DATA FOR THE TASK:
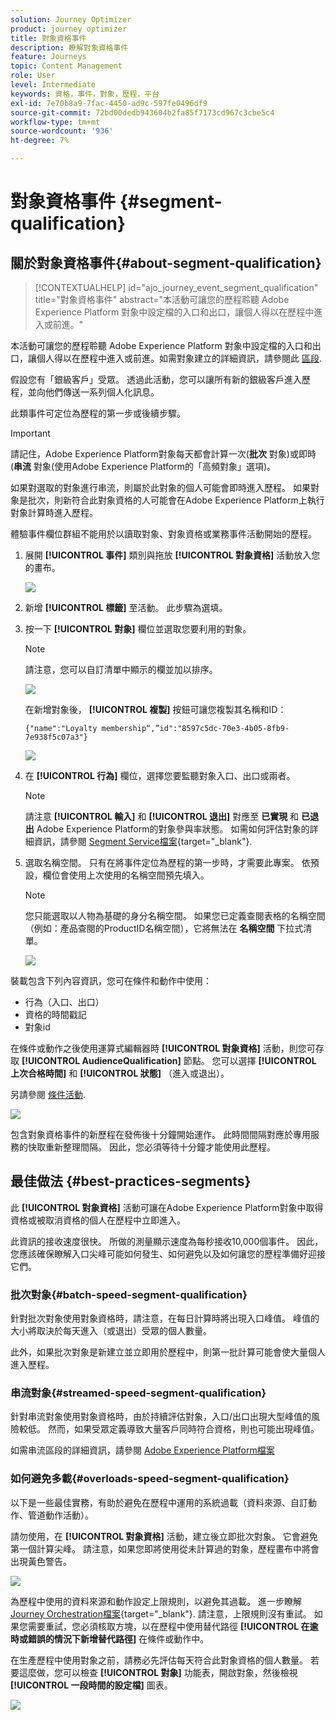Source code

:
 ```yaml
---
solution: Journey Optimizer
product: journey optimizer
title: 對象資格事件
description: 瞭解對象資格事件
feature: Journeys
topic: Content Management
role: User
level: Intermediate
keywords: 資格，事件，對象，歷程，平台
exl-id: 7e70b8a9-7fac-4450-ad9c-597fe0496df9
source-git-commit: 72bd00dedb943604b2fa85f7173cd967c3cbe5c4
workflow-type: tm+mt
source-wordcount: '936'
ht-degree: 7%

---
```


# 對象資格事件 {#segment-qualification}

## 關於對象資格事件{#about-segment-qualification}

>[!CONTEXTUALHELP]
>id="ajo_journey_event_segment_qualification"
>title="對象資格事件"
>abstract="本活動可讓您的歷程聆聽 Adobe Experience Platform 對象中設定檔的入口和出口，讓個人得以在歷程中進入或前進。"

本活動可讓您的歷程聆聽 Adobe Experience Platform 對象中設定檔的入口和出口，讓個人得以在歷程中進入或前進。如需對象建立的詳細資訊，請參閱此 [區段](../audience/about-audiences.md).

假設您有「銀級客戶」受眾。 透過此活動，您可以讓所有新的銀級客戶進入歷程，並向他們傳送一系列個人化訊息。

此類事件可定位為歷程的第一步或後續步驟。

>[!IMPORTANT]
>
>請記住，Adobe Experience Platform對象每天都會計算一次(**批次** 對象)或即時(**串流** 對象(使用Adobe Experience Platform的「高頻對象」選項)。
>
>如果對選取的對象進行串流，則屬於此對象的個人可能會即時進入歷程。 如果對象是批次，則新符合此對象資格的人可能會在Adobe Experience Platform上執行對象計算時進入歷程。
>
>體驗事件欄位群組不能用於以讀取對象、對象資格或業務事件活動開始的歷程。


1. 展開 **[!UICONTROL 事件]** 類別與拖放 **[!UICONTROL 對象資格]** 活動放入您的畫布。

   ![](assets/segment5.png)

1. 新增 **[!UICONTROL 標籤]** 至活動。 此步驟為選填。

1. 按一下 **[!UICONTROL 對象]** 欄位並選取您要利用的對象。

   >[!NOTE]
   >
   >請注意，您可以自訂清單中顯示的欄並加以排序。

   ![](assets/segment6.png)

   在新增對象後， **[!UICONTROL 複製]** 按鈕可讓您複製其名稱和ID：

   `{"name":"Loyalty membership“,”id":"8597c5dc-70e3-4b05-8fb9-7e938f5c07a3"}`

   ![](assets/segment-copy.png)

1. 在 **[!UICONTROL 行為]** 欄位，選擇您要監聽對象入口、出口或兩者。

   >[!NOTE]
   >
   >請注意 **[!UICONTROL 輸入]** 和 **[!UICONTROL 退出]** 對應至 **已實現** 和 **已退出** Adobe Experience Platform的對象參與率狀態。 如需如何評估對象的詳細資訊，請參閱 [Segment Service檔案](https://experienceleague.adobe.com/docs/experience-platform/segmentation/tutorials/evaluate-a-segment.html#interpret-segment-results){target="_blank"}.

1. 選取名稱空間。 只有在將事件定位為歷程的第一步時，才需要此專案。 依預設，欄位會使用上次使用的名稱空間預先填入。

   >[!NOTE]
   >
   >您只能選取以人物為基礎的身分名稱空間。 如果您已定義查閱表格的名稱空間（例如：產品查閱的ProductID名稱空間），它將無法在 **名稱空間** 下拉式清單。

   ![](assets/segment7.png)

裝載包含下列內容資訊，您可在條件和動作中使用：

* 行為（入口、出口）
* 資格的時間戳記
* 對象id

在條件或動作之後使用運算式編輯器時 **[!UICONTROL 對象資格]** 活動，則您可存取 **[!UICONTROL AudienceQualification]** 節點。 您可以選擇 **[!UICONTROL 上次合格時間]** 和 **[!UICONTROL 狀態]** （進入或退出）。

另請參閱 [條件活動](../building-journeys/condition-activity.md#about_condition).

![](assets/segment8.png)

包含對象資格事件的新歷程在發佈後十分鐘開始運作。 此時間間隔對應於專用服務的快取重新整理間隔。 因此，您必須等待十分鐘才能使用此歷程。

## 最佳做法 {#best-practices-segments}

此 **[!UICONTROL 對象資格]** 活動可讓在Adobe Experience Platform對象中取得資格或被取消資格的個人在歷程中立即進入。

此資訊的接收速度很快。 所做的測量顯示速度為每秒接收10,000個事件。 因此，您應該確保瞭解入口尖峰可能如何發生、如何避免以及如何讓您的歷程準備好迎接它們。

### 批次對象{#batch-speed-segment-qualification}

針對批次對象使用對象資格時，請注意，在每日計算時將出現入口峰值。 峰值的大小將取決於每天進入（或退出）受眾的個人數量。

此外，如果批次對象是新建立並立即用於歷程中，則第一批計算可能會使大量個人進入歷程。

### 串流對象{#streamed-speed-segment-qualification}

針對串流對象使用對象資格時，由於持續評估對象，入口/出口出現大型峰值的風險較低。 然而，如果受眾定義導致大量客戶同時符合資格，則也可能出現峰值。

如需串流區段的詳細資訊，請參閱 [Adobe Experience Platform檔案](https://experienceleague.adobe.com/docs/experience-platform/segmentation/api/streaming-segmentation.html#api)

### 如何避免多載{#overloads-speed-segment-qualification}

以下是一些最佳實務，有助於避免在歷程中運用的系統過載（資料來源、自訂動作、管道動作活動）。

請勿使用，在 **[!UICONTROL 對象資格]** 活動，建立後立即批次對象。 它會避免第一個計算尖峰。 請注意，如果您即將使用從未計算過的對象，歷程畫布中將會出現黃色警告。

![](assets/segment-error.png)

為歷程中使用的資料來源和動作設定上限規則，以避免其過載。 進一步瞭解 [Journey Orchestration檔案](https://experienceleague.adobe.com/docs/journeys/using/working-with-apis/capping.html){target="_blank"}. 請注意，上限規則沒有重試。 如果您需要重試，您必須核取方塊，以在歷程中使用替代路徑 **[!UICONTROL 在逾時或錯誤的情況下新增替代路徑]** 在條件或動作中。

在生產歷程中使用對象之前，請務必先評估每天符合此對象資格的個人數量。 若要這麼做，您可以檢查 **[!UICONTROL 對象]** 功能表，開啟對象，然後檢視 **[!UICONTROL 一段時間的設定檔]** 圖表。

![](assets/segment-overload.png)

TO DO: Output the data above verbatim, pictures excluded.

ANSWER TO THE PROBLEM:
Source code

:
 ```yaml
---
solution: Journey Optimizer
product: journey optimizer
title: 對象資格事件
description: 瞭解對象資格事件
feature: Journeys
topic: Content Management
role: User
level: Intermediate
keywords: 資格，事件，對象，歷程，平台
exl-id: 7e70b8a9-7fac-4450-ad9c-597fe0496df9
source-git-commit: 72bd00dedb943604b2fa85f7173cd967c3cbe5c4
workflow-type: tm+mt
source-wordcount: '936'
ht-degree: 7%

---
```


# 對象資格事件 {#segment-qualification}

## 關於對象資格事件{#about-segment-qualification}

>[!CONTEXTUALHELP]
>id="ajo_journey_event_segment_qualification"
>title="對象資格事件"
>abstract="本活動可讓您的歷程聆聽 Adobe Experience Platform 對象中設定檔的入口和出口，讓個人得以在歷程中進入或前進。"

本活動可讓您的歷程聆聽 Adobe Experience Platform 對象中設定檔的入口和出口，讓個人得以在歷程中進入或前進。如需對象建立的詳細資訊，請參閱此 [區段](../audience/about-audiences.md).

假設您有「銀級客戶」受眾。 透過此活動，您可以讓所有新的銀級客戶進入歷程，並向他們傳送一系列個人化訊息。

此類事件可定位為歷程的第一步或後續步驟。

>[!IMPORTANT]
>
>請記住，Adobe Experience Platform對象每天都會計算一次(**批次** 對象)或即時(**串流** 對象(使用Adobe Experience Platform的「高頻對象」選項)。
>
>如果對選取的對象進行串流，則屬於此對象的個人可能會即時進入歷程。 如果對象是批次，則新符合此對象資格的人可能會在Adobe Experience Platform上執行對象計算時進入歷程。
>
>體驗事件欄位群組不能用於以讀取對象、對象資格或業務事件活動開始的歷程。


1. 展開 **[!UICONTROL 事件]** 類別與拖放 **[!UICONTROL 對象資格]** 活動放入您的畫布。

   ![](assets/segment5.png)

1. 新增 **[!UICONTROL 標籤]** 至活動。 此步驟為選填。

1. 按一下 **[!UICONTROL 對象]** 欄位並選取您要利用的對象。

   >[!NOTE]
   >
   >請注意，您可以自訂清單中顯示的欄並加以排序。

   ![](assets/segment6.png)

   在新增對象後， **[!UICONTROL 複製]** 按鈕可讓您複製其名稱和ID：

   `{"name":"Loyalty membership“,”id":"8597c5dc-70e3-4b05-8fb9-7e938f5c07a3"}`

   ![](assets/segment-copy.png)

1. 在 **[!UICONTROL 行為]** 欄位，選擇您要監聽對象入口、出口或兩者。

   >[!NOTE]
   >
   >請注意 **[!UICONTROL 輸入]** 和 **[!UICONTROL 退出]** 對應至 **已實現** 和 **已退出** Adobe Experience Platform的對象參與率狀態。 如需如何評估對象的詳細資訊，請參閱 [Segment Service檔案](https://experienceleague.adobe.com/docs/experience-platform/segmentation/tutorials/evaluate-a-segment.html#interpret-segment-results){target="_blank"}.

1. 選取名稱空間。 只有在將事件定位為歷程的第一步時，才需要此專案。 依預設，欄位會使用上次使用的名稱空間預先填入。

   >[!NOTE]
   >
   >您只能選取以人物為基礎的身分名稱空間。 如果您已定義查閱表格的名稱空間（例如：產品查閱的ProductID名稱空間），它將無法在 **名稱空間** 下拉式清單。

   ![](assets/segment7.png)

裝載包含下列內容資訊，您可在條件和動作中使用：

* 行為（入口、出口）
* 資格的時間戳記
* 對象id

在條件或動作之後使用運算式編輯器時 **[!UICONTROL 對象資格]** 活動，則您可存取 **[!UICONTROL AudienceQualification]** 節點。 您可以選擇 **[!UICONTROL 上次合格時間]** 和 **[!UICONTROL 狀態]** （進入或退出）。

另請參閱 [條件活動](../building-journeys/condition-activity.md#about_condition).

![](assets/segment8.png)

包含對象資格事件的新歷程在發佈後十分鐘開始運作。 此時間間隔對應於專用服務的快取重新整理間隔。 因此，您必須等待十分鐘才能使用此歷程。

## 最佳做法 {#best-practices-segments}

此 **[!UICONTROL 對象資格]** 活動可讓在Adobe Experience Platform對象中取得資格或被取消資格的個人在歷程中立即進入。

此資訊的接收速度很快。 所做的測量顯示速度為每秒接收10,000個事件。 因此，您應該確保瞭解入口尖峰可能如何發生、如何避免以及如何讓您的歷程準備好迎接它們。

### 批次對象{#batch-speed-segment-qualification}

針對批次對象使用對象資格時，請注意，在每日計算時將出現入口峰值。 峰值的大小將取決於每天進入（或退出）受眾的個人數量。

此外，如果批次對象是新建立並立即用於歷程中，則第一批計算可能會使大量個人進入歷程。

### 串流對象{#streamed-speed-segment-qualification}

針對串流對象使用對象資格時，由於持續評估對象，入口/出口出現大型峰值的風險較低。 然而，如果受眾定義導致大量客戶同時符合資格，則也可能出現峰值。

如需串流區段的詳細資訊，請參閱 [Adobe Experience Platform檔案](https://experienceleague.adobe.com/docs/experience-platform/segmentation/api/streaming-segmentation.html#api)

### 如何避免多載{#overloads-speed-segment-qualification}

以下是一些最佳實務，有助於避免在歷程中運用的系統過載（資料來源、自訂動作、管道動作活動）。

請勿使用，在 **[!UICONTROL 對象資格]** 活動，建立後立即批次對象。 它會避免第一個計算尖峰。 請注意，如果您即將使用從未計算過的對象，歷程畫布中將會出現黃色警告。

![](assets/segment-error.png)

為歷程中使用的資料來源和動作設定上限規則，以避免其過載。 進一步瞭解 [Journey Orchestration檔案](https://experienceleague.adobe.com/docs/journeys/using/working-with-apis/capping.html){target="_blank"}. 請注意，上限規則沒有重試。 如果您需要重試，您必須核取方塊，以在歷程中使用替代路徑 **[!UICONTROL 在逾時或錯誤的情況下新增替代路徑]** 在條件或動作中。

在生產歷程中使用對象之前，請務必先評估每天符合此對象資格的個人數量。 若要這麼做，您可以檢查 **[!UICONTROL 對象]** 功能表，開啟對象，然後檢視 **[!UICONTROL 一段時間的設定檔]** 圖表。

![](assets/segment-overload.png)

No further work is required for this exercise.